PROMPT »
Among the entries below, extract exactly the lines that run from the one with "Confira alguns desses" through the one with "imagem do documento", both ends included.

DATA EXCERPTS »
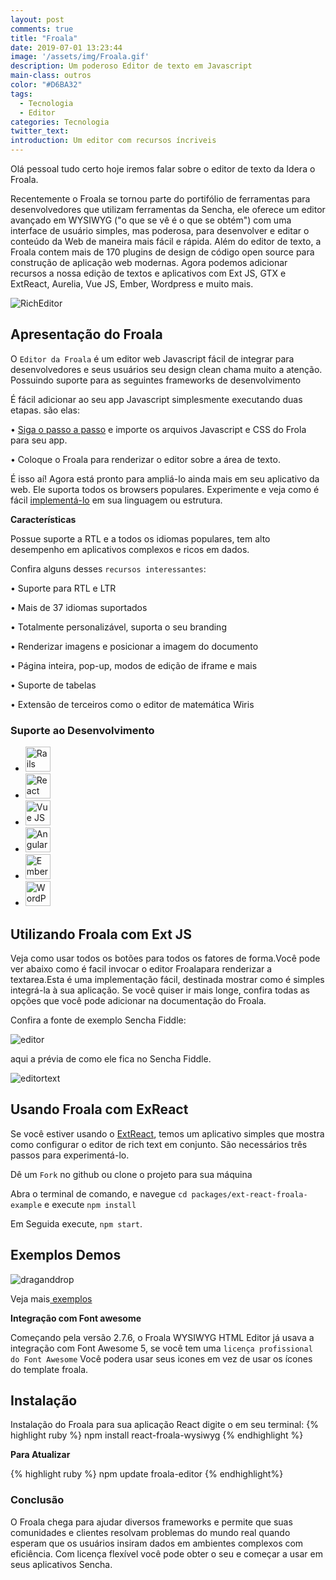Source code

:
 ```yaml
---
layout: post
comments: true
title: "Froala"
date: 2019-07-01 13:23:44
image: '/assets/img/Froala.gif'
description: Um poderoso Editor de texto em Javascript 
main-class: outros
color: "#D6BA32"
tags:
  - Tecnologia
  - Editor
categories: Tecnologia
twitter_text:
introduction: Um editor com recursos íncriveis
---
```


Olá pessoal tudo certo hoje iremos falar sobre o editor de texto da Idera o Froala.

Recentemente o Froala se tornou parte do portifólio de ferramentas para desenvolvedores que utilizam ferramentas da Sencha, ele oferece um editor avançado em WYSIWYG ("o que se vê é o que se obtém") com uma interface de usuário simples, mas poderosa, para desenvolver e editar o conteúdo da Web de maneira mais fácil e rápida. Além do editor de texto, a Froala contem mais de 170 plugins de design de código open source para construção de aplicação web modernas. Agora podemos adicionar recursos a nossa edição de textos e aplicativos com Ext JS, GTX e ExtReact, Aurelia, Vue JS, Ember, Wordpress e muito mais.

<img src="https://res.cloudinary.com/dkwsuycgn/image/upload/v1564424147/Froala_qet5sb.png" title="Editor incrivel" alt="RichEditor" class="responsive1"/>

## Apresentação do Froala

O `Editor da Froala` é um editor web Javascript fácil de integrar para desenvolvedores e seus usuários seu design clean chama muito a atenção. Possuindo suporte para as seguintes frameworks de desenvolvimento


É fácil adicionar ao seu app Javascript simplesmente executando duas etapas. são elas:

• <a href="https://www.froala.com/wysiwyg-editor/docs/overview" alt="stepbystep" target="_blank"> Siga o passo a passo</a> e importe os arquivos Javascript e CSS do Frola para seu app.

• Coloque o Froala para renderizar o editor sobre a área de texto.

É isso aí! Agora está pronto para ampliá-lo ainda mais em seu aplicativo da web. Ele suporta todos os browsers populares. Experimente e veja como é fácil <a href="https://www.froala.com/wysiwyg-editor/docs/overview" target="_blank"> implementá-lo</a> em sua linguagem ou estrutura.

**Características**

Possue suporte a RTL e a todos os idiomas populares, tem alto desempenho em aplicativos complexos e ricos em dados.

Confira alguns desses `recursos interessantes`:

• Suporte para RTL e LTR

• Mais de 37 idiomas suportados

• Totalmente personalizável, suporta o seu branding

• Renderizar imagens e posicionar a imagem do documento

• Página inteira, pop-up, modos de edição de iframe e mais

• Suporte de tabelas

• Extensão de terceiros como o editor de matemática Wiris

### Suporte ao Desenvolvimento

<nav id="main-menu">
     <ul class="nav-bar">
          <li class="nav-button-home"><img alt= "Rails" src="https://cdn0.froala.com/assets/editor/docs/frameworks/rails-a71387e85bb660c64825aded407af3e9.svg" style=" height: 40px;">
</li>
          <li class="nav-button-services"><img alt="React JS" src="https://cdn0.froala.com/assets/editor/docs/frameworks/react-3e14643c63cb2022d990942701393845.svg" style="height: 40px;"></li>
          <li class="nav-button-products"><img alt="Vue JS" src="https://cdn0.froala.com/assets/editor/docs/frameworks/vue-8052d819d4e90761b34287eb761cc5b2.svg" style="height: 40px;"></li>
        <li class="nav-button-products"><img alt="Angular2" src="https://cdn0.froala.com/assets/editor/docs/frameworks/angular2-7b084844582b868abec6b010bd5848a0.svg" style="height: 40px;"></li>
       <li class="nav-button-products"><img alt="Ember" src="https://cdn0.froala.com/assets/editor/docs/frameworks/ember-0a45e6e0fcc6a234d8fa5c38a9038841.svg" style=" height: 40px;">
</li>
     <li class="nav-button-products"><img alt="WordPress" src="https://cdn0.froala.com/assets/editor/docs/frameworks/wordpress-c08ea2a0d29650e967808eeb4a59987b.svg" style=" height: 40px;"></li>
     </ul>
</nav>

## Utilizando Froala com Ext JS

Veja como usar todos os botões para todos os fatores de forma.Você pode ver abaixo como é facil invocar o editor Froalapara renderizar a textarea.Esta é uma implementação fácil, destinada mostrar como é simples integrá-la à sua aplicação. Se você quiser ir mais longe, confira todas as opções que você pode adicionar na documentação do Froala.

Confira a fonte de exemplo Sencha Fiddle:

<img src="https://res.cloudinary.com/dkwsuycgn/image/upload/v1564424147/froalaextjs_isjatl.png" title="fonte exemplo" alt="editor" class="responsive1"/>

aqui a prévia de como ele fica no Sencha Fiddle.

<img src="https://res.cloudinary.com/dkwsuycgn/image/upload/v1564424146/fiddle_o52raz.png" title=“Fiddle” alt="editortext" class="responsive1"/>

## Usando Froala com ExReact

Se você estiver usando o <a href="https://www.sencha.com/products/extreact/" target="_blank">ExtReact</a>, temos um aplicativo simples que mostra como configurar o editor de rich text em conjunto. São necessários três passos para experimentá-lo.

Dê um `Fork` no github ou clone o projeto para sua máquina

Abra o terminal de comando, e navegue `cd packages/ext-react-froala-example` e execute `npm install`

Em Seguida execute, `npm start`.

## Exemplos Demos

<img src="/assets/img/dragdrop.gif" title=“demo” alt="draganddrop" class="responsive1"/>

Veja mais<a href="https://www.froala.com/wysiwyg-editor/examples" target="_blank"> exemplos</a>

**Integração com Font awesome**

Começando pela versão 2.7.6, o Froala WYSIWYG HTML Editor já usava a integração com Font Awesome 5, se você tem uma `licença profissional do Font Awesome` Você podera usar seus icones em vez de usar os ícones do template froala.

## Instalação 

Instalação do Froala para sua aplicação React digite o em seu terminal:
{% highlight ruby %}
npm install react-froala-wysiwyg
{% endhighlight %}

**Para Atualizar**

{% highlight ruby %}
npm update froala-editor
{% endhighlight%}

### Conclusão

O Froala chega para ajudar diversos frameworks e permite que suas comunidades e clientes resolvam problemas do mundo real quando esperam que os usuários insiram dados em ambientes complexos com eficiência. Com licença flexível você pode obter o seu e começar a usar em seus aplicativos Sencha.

EXPECTED OUTPUT »
Confira alguns desses `recursos interessantes`:

• Suporte para RTL e LTR

• Mais de 37 idiomas suportados

• Totalmente personalizável, suporta o seu branding

• Renderizar imagens e posicionar a imagem do documento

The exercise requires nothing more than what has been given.